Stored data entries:
>>>

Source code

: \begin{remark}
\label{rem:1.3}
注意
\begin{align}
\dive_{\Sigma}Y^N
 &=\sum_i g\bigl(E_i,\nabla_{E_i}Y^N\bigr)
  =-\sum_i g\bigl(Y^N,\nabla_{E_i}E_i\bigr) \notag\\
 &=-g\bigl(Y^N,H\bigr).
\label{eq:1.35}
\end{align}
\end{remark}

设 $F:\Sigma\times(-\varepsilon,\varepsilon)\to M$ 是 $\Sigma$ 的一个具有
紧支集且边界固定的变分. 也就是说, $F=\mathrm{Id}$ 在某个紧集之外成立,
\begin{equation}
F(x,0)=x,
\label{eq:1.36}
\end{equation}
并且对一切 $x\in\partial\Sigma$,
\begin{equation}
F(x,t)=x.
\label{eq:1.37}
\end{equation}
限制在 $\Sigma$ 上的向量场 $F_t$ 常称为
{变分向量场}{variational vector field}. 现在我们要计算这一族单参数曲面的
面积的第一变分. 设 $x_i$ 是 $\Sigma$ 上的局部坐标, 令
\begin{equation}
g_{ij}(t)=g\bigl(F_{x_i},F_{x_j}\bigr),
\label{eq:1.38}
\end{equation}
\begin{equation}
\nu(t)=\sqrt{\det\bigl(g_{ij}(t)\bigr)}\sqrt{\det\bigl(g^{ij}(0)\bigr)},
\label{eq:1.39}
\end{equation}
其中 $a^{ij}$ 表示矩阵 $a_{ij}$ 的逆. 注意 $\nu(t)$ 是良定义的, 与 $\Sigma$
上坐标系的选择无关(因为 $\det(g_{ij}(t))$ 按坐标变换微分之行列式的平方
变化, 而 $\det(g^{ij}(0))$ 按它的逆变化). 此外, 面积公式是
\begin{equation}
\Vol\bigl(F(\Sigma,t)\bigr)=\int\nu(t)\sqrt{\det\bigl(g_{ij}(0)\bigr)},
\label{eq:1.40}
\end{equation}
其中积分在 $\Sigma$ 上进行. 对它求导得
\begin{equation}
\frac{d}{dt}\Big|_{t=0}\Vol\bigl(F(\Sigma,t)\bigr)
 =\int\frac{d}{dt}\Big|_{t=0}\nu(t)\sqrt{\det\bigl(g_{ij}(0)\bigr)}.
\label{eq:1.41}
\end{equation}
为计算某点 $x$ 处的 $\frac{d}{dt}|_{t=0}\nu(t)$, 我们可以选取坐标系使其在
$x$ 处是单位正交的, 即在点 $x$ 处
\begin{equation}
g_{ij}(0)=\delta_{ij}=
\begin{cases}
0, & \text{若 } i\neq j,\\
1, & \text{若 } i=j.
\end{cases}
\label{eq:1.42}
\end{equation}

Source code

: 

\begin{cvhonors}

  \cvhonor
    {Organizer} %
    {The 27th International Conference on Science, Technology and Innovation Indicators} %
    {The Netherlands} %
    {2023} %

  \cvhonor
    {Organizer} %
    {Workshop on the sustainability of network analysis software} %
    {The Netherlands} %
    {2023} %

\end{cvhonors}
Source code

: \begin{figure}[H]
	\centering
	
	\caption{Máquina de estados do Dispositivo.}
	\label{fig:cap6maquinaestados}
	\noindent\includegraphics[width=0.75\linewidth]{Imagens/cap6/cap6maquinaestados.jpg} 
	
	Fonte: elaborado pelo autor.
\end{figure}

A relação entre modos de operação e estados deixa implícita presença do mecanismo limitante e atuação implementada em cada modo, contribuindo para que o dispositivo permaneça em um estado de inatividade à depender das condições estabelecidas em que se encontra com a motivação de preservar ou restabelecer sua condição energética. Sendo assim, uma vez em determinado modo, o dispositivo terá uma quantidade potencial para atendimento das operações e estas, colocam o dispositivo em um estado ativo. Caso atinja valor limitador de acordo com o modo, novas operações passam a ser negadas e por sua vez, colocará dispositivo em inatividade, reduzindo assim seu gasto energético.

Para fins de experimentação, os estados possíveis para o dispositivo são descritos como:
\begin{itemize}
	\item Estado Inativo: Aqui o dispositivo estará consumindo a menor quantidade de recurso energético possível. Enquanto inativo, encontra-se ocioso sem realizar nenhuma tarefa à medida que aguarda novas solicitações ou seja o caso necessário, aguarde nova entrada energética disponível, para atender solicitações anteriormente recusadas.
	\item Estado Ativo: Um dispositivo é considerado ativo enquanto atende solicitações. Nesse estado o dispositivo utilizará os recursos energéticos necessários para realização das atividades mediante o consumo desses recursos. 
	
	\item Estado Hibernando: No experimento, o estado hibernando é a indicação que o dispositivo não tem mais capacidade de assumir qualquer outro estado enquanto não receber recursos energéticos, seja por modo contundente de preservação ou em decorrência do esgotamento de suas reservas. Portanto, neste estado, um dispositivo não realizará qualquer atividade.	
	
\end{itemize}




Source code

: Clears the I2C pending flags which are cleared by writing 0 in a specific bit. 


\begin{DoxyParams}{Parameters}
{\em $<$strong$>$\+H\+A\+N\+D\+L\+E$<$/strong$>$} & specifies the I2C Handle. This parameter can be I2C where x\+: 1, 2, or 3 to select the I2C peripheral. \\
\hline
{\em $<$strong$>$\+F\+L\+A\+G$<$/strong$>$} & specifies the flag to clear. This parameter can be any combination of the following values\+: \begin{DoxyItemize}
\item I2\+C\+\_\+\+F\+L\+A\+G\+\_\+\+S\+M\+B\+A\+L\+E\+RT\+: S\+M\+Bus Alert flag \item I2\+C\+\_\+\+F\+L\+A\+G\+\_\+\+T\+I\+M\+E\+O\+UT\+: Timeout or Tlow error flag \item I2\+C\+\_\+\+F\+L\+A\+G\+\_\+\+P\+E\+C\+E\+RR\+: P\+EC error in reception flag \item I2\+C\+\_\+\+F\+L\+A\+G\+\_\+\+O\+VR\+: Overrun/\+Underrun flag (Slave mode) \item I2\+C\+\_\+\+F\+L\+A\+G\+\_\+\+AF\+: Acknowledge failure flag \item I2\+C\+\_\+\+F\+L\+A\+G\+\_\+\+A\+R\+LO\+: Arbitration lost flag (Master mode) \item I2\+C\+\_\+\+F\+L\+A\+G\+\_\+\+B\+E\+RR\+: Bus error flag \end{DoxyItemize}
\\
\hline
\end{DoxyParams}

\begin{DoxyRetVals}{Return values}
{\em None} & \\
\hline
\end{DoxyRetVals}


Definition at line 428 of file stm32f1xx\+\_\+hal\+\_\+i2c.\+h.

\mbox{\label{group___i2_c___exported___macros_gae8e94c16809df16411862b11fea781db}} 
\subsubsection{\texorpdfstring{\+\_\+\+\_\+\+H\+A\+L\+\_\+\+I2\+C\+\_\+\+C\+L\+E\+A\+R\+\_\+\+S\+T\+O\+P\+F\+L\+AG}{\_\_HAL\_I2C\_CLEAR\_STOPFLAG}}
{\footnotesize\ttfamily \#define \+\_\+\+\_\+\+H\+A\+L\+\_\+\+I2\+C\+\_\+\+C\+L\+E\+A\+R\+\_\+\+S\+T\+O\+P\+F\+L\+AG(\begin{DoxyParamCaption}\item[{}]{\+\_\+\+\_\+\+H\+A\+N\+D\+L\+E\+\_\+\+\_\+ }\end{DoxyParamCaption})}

<<<

> **TASK ITEM**
Go through the records above and return each line in which the word "frac" occurs.

> **SOLVED EXERCISE**
\frac{d}{dt}\Big|_{t=0}\Vol\bigl(F(\Sigma,t)\bigr)
 =\int\frac{d}{dt}\Big|_{t=0}\nu(t)\sqrt{\det\bigl(g_{ij}(0)\bigr)}.
为计算某点 $x$ 处的 $\frac{d}{dt}|_{t=0}\nu(t)$, 我们可以选取坐标系使其在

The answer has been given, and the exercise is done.